This is exactly what I do. I have two 3090s at home, with Qwen3 on it. This is tied into my Home Assistant install, and I use esp32 devices as voice satellites. It works shockingly well.
I run Home Assistant on an RPi4 and have an ESP32-based Core2 with mic (https://shop.m5stack.com/products/m5stack-core2-esp32-iot-de...), along with a 16GB 4070 Ti Super in an always-on Windows system I only use for occasional gaming and serving media. I'd love to set up something like you have. Can you recommended a starting place, or ideally, a step-by-step tutorial?

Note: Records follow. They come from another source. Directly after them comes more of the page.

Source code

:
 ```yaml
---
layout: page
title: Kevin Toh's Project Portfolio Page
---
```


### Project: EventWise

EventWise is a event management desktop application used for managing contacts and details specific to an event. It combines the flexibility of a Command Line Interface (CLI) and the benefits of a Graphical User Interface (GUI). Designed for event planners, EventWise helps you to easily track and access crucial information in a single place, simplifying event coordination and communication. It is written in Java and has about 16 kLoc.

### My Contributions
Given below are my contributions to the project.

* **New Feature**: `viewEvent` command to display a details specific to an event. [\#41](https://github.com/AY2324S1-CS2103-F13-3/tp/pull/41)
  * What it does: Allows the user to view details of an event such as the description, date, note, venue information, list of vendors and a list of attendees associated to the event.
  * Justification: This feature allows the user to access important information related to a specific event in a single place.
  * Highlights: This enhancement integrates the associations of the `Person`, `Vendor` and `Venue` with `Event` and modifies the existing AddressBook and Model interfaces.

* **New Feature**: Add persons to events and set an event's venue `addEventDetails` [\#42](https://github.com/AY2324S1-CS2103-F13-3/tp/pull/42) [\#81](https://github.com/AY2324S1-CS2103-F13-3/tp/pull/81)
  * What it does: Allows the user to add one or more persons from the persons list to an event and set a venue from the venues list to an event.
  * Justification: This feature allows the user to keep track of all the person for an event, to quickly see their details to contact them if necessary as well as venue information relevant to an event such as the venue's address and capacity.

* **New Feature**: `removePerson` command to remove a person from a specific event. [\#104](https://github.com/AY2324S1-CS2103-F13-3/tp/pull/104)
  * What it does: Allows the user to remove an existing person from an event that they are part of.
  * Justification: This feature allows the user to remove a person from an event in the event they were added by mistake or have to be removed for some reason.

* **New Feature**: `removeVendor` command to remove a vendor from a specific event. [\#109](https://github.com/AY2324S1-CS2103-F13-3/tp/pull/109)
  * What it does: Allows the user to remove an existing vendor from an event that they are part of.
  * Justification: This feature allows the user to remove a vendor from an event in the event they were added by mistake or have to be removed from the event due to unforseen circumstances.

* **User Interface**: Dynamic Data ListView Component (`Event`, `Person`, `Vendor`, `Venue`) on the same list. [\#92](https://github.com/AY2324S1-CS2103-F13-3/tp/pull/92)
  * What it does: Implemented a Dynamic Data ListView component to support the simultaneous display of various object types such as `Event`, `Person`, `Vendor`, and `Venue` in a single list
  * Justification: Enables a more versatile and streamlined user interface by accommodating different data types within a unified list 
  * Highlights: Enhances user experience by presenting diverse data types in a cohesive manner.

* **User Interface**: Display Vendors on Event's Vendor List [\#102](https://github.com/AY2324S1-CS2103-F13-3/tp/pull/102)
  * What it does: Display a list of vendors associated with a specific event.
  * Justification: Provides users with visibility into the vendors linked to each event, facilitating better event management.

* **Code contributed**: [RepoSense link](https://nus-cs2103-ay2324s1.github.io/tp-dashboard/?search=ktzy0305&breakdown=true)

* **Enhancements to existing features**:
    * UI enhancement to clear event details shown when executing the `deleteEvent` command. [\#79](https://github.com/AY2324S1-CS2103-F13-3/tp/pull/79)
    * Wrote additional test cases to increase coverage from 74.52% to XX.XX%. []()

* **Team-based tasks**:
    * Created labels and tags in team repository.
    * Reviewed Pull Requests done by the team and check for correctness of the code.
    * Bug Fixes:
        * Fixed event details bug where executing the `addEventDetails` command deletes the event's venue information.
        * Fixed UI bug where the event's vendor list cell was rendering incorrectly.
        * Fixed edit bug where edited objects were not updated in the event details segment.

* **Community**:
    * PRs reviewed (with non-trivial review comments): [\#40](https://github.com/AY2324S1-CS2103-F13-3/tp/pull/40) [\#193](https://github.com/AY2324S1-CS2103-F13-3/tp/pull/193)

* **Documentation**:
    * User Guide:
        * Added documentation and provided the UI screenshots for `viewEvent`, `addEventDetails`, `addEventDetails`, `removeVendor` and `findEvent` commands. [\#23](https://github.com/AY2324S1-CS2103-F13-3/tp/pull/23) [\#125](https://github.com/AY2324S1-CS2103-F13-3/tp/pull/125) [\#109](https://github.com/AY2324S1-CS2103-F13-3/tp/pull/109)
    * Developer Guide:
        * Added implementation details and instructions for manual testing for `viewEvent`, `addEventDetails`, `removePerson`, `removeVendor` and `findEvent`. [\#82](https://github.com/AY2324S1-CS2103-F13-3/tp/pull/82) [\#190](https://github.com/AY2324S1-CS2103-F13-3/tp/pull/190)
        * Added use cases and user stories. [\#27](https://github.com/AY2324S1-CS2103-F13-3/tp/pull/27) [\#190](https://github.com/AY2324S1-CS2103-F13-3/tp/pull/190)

I've never set up any AI system. Would you say setting up such a self-hosted AI is at a point now where an AI novice can get an AI system installed and integrated with an existing Home Assistant install in a couple hours?
I mean - the AI itself will help you get all that setup.
Claude code is your friend.
I run proxmox on an old Dell R710 in my closet that hosts my homeassistant (amongst others) VM and then I've setup my "gaming" PC (which hasn't done any gaming in quite some time) to dual boot (Windows or Deb/Proxmox) and just keep it booted into Deb as another proxmox node. That PC also has a 4070 Super that I have setup to passthru to a VM and on that VM I've got various services utilizing the GPU. This includes some that are utilized by my hetzner bare metal servers for things like image/text embeddings as well as local LLM use (though, rather minimal due to VRAM constraints) and some image/video object detection stuff with my security cameras (slowly working on a remote water gun turret to keep the racoons from trying to eat the kittens that stray cats keep having in my driveway/workshop).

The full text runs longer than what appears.